A course designed around using a particular "modern" web technology stack will have to change too often (every time it doesn't become "modern" anymore) for it to be sustainable. Imagine that in 2016 you have a course centered around using what was modern in 2006. That would inevitably happen with a course like that.

I'd rather teach programming from 0 to making a really basic 2D game (be it in C++ or Python or whatever language and whatever library). The results are eye-catching and the coding process is engaging, and there's no need for it to rely too much on how trendy the framework is in the current year.


I love games as an introduction to programming. But then you have to teach kids how to do collisions (or physics), you have to teach them how to keep track of multiple sprites that behave the same but are in different places at the same time (I'm talking about classes, yes), and it's harder to point to a "real world" usage of game programming... which makes it harder to get your course approved.

I know, teaching today's web standards means they'll be out of date within the next ten years. But I believe the improvement of the web is asymptotic and will slowly come to a halt in the coming years... that and I would never forgive myself for not refreshing a course when it's too old to be applied to the real world, as a pragmatist. Finally, I don't think Vue will beat React too quickly.

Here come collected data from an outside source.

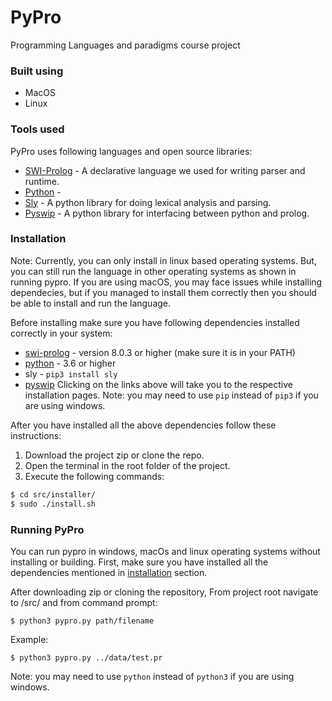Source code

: # PyPro

Programming Languages and paradigms course project

### Built using

  - MacOS
  - Linux

### Tools used

PyPro uses following languages and open source libraries:

* [SWI-Prolog] - A declarative language we used for writing parser and  runtime.
* [Python] - 
* [Sly] - A python library for doing lexical analysis and parsing.
* [Pyswip] - A python library for interfacing between python and prolog.


### Installation
Note: Currently, you can only install in linux based operating systems. But, you can still run the language in other operating systems as shown in running pypro. If you are using macOS, you may face issues while installing dependecies, but if you managed to install them correctly then you should be able to install and run the language.

Before installing make sure you have following dependencies installed correctly in your system:
* [swi-prolog] - version 8.0.3 or higher (make sure it is in your PATH)
* [python] - 3.6 or higher
* sly - `pip3 install sly`
* [pyswip]
Clicking on the links above will take you to the respective installation pages.
Note: you may need to use `pip` instead of `pip3` if you are using windows.

After you have installed all the above dependencies follow these instructions:
1. Download the project zip or clone the repo.
2. Open the terminal in the root folder of the project.
3. Execute the following commands:
```sh
$ cd src/installer/
$ sudo ./install.sh
```

### Running PyPro

You can run pypro in windows, macOs and linux operating systems without installing or building. First, make sure you have installed all the dependencies mentioned in [installation](#header2) section.

After downloading zip or cloning the repository, From project root navigate to /src/ and from command prompt:
```
$ python3 pypro.py path/filename
```
Example:
```
$ python3 pypro.py ../data/test.pr
```
Note: you may need to use `python` instead of `python3` if you are using windows.

[SWI-Prolog]: <https://www.swi-prolog.org/>
[Python]: <https://www.python.org/>
[Sly]: <https://sly.readthedocs.io/en/latest/>
[Pyswip]: https://pypi.org/project/pyswip/>

[swi-prolog]: <https://www.swi-prolog.org/download/stable>
[python]: <https://www.python.org/downloads/>
[pyswip]: <https://github.com/yuce/pyswip/blob/master/INSTALL.md>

(I'm not an educator, but I've spoken with a few on some of these topics.)


I went to a private school, where the only CS class was game programming; and it was offered as an art elective [0]. The class itself was very much a programming class, requiring only a couple of supplemental lunch time classes to be prepared for the AP exam [1].

[0] According to the teacher, the class was originally planned as offering a CS credit; but was changed to art when they realized that a CS credit is not a graduation requirement, while art credits were.

[1] This was not out of the norm for my school. The only class that was designed for the AP was calculus.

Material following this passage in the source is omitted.